Force analysis of the patellar mechanism.

Abstract

The aim of this study is an experimental evaluation of a force analysis of the patellar mechanism based on the assumption that patellofemoral contact is frictionless. At first, the geometric characteristics of contact surfaces, a prior knowledge of which is necessary for quantitative analysis, were measured from radiographs of 42 fresh-frozen knee specimens in the flexion range 0-120 degrees. The results were then used in the analysis to predict the relations between the forces acting on the patella. For the evaluation of the analysis, the ratio of the tension in the ligamentum patellae and the rectus femoris was measured in ten specimens during simulation of two knee functions: (1) "leg raising" against a resistance; and (2) "static lifting". The effect of flexion angle on the ratio is found to be rather complex. With increasing flexion, the ratio increases initially up to 30 degrees, then decreases up to 90 degrees, and finally increases again beyond 90 degrees. The ratio is above unity up to around 45 degrees and below that in the remaining flexion range. The analysis has been found to predict not only the characteristic variation of the ratio but also its magnitude with reasonable accuracy.
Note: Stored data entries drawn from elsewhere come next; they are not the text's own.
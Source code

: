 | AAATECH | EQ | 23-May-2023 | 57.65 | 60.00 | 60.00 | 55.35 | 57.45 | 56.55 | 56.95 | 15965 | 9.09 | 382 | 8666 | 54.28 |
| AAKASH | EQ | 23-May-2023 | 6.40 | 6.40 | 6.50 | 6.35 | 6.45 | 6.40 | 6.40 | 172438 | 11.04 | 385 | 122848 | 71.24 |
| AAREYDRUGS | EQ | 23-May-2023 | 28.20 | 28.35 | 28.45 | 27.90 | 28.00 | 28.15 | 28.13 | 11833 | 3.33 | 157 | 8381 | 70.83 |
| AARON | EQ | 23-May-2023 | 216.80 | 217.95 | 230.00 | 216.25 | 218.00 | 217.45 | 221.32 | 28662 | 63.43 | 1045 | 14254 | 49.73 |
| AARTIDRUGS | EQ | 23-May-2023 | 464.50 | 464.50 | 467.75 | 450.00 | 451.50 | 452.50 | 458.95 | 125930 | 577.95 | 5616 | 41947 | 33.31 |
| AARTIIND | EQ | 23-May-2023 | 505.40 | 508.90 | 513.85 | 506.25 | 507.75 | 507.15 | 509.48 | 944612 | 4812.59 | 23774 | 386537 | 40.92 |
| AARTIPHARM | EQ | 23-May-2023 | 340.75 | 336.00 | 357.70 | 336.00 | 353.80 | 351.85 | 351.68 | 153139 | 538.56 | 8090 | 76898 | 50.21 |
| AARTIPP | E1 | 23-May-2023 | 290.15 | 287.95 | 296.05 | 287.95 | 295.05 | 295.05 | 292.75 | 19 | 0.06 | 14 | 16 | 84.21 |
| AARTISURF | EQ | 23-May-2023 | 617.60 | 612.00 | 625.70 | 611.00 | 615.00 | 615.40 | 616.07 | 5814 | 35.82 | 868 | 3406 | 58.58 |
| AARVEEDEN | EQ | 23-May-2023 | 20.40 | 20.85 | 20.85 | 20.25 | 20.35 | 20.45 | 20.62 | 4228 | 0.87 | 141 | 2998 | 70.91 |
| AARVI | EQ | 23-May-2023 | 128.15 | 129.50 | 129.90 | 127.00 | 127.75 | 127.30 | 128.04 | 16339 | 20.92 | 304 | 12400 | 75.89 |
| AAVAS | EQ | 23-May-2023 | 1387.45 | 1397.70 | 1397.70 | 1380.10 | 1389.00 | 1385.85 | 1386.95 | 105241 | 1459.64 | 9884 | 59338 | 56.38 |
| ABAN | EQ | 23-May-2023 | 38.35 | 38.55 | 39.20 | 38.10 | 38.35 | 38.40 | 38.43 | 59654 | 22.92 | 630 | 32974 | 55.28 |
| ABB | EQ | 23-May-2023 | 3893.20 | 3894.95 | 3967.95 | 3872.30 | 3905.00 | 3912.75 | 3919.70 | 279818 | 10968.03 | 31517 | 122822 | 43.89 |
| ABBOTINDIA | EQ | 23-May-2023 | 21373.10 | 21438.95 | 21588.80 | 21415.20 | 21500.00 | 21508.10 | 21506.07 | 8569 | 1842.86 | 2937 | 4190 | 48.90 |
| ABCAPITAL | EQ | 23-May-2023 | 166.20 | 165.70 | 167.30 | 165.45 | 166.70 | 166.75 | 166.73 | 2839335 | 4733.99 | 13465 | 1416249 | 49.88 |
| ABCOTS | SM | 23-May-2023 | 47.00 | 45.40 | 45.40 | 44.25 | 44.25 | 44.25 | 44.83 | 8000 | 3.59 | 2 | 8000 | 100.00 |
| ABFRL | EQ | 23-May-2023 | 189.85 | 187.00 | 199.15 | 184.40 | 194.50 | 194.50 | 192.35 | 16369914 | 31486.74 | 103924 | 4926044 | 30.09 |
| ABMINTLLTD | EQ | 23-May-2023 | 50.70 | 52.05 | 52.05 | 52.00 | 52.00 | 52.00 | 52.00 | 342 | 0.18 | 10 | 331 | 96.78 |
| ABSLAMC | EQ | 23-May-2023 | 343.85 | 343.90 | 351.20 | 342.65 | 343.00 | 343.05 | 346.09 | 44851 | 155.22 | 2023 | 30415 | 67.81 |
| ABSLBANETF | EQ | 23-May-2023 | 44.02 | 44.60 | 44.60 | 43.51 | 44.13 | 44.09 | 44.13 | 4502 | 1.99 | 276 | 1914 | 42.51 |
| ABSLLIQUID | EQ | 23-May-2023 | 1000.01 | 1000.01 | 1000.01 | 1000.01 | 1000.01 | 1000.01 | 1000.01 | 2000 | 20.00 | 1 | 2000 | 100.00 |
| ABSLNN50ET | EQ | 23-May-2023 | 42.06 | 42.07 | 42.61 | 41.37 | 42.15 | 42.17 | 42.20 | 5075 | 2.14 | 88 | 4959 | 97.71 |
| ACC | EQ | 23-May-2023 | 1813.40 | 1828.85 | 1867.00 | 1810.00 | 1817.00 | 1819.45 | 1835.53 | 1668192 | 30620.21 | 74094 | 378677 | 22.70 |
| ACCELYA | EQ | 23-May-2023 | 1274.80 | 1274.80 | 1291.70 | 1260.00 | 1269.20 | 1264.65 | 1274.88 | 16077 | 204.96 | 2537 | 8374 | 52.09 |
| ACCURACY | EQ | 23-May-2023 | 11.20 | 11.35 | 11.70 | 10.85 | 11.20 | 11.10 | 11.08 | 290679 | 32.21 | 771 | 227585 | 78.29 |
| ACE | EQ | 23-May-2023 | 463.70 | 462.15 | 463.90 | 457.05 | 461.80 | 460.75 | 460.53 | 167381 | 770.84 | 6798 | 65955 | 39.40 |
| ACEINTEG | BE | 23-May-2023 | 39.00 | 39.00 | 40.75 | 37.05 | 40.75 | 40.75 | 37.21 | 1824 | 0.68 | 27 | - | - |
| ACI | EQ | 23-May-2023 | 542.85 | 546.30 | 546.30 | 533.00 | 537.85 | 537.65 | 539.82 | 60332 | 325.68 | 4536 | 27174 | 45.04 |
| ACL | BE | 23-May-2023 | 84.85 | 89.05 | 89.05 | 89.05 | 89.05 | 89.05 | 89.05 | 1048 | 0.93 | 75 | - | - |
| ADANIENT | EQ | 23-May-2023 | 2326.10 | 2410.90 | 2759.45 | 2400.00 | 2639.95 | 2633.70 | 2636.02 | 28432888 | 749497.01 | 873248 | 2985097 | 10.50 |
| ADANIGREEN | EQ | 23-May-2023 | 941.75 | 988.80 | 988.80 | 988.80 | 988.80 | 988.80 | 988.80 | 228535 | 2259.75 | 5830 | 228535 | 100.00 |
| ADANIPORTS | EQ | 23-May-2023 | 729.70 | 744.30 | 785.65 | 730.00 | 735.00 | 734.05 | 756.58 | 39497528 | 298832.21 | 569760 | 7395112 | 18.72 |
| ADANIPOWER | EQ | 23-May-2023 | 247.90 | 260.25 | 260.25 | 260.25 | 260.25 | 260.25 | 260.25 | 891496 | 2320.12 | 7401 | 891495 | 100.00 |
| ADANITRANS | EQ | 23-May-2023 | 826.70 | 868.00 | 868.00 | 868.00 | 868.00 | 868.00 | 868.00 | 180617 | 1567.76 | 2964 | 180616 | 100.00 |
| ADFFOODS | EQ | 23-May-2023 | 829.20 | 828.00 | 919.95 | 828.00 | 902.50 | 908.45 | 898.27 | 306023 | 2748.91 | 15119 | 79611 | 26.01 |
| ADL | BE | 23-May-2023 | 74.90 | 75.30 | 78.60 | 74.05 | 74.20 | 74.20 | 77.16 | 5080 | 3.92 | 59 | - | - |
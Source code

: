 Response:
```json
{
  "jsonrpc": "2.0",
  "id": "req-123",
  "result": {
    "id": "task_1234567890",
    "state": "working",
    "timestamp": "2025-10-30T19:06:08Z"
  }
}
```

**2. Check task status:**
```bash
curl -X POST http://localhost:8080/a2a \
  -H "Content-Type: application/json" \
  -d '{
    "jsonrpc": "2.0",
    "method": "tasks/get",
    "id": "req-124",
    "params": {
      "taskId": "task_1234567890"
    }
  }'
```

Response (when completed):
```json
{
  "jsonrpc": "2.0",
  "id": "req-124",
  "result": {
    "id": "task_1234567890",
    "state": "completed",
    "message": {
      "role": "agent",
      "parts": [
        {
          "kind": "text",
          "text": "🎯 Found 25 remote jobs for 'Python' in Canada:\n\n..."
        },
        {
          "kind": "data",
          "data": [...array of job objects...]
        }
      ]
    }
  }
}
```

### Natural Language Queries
It has been concluded that for an accurate prediction of the patellofemoral joint reaction, the force analysis needs to be based on the geometry of the contact surfaces. This implies that the mechanical consequences of surgical procedures involving tibial tubercle relocation cannot be inferred simply on the basis of their effect on the patellar mechanism angle, but that they also require consideration of their effect on the contact geometry.